3.1.6 Repository registration in open registries (Recommended)

CORE uses established open registries of repositories, such as OpenDOAR, to identify new data providers of open access content. It is therefore advisable that your repository is included in an international repositories list and that the OAI-PMH base URL is kept up to date in that registry. Apart from repositories, CORE also automatically indexes content from journals in the Directory of Open Access Journals, several preprint servers and scholarly works that have PIDs registered in Crossref.
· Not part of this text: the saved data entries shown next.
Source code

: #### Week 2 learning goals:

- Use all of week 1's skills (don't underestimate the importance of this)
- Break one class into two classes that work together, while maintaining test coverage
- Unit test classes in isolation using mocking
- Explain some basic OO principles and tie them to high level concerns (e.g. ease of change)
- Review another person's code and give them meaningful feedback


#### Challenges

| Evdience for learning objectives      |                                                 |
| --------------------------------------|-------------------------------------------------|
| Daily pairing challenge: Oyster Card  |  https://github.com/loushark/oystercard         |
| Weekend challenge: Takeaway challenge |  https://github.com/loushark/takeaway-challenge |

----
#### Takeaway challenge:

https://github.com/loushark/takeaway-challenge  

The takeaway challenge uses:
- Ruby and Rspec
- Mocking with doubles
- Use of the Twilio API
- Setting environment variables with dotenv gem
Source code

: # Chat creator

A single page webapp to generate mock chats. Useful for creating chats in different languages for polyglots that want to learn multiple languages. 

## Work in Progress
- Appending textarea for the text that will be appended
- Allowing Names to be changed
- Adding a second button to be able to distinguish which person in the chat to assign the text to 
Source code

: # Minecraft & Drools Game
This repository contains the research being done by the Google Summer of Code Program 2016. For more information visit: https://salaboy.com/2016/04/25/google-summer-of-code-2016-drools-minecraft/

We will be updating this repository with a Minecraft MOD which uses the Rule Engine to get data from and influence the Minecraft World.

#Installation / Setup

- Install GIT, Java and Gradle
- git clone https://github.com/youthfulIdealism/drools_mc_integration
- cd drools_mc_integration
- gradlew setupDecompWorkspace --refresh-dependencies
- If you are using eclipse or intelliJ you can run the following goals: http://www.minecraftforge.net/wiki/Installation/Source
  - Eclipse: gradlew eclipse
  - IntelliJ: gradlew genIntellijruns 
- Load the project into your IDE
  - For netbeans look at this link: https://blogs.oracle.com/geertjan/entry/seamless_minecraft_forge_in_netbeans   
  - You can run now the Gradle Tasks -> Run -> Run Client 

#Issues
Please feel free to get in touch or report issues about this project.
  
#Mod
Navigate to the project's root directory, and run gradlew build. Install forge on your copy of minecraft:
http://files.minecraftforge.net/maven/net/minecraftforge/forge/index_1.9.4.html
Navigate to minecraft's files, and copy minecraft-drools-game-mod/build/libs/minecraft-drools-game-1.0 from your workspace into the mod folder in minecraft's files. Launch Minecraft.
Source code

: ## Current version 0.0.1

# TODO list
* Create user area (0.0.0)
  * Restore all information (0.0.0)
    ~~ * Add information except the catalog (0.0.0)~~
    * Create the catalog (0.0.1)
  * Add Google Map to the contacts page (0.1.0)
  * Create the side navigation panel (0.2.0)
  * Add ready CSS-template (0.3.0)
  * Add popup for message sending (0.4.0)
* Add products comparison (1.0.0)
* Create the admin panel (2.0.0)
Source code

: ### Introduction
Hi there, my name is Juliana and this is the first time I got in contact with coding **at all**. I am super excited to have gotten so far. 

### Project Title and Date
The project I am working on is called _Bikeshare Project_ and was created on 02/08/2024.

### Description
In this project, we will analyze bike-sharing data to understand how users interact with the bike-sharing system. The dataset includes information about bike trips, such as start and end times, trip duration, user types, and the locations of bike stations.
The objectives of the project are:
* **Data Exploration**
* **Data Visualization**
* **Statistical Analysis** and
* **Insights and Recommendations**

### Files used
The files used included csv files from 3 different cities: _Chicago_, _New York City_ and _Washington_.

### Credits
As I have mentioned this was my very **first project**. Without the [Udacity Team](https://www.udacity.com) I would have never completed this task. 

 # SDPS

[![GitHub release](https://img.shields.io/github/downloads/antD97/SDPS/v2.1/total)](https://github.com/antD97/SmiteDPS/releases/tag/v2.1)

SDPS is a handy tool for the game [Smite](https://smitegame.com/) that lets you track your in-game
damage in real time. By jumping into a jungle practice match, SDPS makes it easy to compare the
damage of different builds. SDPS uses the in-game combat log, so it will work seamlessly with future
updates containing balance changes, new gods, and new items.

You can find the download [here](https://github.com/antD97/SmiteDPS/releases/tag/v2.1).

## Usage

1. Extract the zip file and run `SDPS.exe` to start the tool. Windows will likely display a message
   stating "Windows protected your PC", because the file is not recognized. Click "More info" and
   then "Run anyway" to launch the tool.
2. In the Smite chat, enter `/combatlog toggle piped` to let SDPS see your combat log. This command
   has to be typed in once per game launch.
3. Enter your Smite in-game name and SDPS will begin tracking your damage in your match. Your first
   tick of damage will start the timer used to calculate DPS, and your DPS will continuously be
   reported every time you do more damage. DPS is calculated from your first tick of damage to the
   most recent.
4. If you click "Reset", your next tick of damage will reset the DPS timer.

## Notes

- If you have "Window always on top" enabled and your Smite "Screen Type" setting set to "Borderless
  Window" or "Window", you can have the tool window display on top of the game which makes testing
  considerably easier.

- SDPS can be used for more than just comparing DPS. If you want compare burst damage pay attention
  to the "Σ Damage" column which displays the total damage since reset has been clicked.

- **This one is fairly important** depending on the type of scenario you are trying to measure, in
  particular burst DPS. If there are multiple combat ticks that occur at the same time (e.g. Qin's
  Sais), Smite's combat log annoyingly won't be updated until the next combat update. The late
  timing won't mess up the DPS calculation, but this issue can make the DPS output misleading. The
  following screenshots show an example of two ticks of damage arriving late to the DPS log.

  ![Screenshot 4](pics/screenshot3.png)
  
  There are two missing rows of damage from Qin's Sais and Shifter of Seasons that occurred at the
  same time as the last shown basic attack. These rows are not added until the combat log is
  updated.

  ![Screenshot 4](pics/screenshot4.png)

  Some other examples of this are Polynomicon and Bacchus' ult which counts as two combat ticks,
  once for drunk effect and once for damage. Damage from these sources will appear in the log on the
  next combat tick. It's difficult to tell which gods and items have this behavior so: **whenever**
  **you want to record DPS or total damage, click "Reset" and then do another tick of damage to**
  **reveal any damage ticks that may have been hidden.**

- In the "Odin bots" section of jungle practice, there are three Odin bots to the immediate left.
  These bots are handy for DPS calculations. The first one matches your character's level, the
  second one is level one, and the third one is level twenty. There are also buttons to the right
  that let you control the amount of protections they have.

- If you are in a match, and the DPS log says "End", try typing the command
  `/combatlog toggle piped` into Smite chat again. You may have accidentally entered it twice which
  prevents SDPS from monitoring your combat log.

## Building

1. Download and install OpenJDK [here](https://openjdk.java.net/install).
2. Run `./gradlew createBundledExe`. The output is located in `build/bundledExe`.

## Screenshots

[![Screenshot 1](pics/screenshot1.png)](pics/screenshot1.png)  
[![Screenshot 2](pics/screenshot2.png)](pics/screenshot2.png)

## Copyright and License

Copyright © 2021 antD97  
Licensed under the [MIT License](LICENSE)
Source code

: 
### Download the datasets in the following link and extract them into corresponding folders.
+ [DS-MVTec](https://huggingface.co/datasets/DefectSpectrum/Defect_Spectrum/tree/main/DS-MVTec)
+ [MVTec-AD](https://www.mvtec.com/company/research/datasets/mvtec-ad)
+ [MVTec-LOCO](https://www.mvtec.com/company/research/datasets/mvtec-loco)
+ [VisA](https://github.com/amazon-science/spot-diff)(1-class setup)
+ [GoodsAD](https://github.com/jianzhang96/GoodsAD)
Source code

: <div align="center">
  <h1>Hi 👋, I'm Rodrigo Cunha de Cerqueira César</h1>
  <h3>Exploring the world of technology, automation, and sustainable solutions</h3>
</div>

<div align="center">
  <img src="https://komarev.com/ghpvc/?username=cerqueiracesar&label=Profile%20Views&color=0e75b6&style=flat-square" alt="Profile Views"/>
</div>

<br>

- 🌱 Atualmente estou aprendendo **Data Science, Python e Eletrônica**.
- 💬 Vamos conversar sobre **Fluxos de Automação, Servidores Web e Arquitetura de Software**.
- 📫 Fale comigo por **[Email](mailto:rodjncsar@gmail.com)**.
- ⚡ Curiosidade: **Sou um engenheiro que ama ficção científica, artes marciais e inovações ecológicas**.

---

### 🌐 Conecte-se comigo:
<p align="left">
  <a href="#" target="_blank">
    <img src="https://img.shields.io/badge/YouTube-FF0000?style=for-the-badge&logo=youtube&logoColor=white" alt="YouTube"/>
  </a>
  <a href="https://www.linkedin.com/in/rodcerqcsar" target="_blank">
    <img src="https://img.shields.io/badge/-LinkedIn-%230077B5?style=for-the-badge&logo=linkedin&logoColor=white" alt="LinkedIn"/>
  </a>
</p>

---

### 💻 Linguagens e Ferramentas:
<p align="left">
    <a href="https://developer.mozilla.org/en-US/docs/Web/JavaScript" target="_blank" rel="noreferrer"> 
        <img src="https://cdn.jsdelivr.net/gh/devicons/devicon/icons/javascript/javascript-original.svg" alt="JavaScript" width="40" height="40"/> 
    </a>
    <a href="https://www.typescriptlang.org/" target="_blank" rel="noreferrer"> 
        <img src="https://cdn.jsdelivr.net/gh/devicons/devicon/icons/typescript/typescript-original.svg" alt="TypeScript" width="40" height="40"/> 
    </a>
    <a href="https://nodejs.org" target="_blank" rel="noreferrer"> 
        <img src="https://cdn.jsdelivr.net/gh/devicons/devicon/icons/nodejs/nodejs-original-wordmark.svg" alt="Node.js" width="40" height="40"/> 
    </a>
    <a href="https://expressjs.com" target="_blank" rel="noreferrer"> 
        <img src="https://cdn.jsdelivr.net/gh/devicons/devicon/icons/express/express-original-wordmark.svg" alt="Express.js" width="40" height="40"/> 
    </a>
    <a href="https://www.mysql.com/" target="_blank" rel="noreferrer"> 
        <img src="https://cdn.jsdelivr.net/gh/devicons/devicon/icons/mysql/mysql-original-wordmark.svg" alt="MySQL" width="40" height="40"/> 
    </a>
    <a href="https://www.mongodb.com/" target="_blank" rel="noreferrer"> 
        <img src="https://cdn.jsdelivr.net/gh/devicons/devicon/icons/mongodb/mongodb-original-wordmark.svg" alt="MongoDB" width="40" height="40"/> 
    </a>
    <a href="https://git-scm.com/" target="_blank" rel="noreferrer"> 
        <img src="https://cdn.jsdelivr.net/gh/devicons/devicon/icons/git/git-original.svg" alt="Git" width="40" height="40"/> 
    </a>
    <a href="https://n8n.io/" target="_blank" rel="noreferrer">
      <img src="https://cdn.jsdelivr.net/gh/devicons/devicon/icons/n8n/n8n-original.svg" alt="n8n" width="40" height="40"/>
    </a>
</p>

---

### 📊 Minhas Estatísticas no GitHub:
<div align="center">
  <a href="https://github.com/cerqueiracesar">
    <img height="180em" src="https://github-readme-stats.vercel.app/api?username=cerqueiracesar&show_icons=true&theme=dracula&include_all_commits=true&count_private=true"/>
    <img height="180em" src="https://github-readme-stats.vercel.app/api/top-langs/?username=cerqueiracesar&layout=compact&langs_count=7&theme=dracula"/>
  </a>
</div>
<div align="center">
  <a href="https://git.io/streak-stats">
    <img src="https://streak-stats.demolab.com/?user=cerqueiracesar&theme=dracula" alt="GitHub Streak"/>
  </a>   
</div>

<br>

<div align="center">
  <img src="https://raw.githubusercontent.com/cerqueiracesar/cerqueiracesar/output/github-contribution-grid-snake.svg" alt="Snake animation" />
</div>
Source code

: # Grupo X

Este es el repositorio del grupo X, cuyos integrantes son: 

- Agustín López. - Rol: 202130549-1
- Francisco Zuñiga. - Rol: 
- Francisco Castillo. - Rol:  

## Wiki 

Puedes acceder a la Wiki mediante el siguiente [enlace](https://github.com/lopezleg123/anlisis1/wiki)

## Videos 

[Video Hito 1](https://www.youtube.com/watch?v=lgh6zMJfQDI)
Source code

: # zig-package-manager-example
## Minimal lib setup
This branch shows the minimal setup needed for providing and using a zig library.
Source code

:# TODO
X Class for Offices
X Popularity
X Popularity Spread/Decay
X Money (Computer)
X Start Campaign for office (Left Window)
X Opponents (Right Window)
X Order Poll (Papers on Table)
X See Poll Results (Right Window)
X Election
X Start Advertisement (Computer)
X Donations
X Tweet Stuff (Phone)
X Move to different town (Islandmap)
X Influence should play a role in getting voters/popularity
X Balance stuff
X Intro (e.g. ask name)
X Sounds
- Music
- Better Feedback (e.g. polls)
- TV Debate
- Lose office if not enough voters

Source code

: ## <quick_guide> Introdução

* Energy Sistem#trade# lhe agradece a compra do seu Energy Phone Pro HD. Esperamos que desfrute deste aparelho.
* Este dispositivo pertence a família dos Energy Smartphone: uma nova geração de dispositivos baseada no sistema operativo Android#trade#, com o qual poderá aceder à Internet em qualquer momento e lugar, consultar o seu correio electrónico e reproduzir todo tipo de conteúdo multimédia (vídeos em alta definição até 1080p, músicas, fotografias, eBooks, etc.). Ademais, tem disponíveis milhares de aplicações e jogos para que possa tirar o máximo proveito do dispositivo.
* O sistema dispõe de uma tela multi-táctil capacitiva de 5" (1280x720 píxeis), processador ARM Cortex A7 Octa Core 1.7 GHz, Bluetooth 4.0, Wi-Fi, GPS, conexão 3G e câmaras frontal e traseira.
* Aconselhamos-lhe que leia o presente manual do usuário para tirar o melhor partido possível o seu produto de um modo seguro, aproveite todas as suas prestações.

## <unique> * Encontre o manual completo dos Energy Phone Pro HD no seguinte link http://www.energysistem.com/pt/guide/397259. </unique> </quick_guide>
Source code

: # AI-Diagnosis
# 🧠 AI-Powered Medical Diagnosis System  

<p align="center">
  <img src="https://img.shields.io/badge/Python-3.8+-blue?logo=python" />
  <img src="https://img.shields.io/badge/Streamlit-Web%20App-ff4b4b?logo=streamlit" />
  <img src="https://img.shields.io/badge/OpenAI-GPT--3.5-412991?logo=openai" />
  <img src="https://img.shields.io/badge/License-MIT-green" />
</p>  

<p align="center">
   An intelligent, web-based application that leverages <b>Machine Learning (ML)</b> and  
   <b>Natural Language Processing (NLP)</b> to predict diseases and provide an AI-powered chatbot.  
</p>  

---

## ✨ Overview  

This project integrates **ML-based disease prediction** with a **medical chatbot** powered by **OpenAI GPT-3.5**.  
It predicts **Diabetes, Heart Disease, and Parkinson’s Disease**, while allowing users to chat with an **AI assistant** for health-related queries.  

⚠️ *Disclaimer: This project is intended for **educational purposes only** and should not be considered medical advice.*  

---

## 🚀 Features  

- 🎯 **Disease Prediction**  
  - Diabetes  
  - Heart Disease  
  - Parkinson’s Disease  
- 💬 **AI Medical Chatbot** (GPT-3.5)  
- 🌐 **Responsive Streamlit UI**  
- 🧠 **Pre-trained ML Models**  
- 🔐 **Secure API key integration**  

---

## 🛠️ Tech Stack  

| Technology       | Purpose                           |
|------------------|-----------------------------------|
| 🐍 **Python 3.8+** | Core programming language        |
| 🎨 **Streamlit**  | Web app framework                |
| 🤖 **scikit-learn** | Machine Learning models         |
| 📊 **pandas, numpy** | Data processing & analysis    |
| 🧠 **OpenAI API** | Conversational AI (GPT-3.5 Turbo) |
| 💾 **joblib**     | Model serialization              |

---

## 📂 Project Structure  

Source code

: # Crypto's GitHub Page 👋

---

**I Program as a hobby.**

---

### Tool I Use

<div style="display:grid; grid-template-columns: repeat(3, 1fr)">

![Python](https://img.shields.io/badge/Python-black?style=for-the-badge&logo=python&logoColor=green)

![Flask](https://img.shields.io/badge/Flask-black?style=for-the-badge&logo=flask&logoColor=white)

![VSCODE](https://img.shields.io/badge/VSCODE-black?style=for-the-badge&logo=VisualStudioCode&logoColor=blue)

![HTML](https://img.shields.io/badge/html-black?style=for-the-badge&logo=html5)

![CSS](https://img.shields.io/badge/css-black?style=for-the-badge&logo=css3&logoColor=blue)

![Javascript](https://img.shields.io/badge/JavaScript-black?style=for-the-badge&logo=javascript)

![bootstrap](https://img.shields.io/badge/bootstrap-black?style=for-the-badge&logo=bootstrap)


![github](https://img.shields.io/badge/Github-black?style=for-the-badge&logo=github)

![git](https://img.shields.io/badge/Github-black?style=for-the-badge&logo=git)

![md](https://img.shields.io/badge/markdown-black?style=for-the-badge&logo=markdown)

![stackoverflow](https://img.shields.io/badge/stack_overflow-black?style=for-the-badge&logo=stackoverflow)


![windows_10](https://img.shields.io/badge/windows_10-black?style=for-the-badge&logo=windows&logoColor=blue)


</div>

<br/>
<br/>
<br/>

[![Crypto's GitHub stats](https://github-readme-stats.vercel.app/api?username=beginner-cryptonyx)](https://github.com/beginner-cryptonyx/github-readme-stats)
3.1.7 Meta-tags (Recommended)

Meta-tags describe webpage content using code, which makes the content visible to machines rather than humans. Crawlers of harvesting services, like CORE, rely on meta-tags in the webpage to be able to determine if the page they are on represents a scholarly document. There is a helpful list of meta-tags that are useful to aggregators here. Failure to add meta-tags may result in crawlers making guesses about the content, or completely omitting it.

The meta-tags CORE recommends are:

Title
Author
Publication date
Journal title (or conference title)
Publisher, that is, the institution (for theses and dissertations)

3.2 Metadata Configuration

In order for CORE to harvest a repository successfully, the repository must have an OAI-PMH compliant endpoint as previously discussed. Most common software such as EPrints, DSpace or Open Journal Systems (OJS) support OAI-PMH. In addition to this, ensuring the metadata for the repository’s records are correct and in a supported format is critical to successful indexing.

3.2.1 Supported application profiles (Required)

Several standard metadata formats for describing scholarly documents are supported by CORE. The metadata must, as a minimum, be exposed in one of the following application profiles:

i. Dublin Core / Extended Dublin Core (Minimum)

Dublin Core is one of the simplest and most widely used metadata schemas. An extended version was formalised as the DCMI Metadata terms in 2020, with approximately 70 data fields. While Dublin Core and Extended Dublin Core are sufficient for getting indexed in CORE, the schema provides only limited capabilities for describing scholarly resources compared to OpenAIRE Guidelines and Rioxx.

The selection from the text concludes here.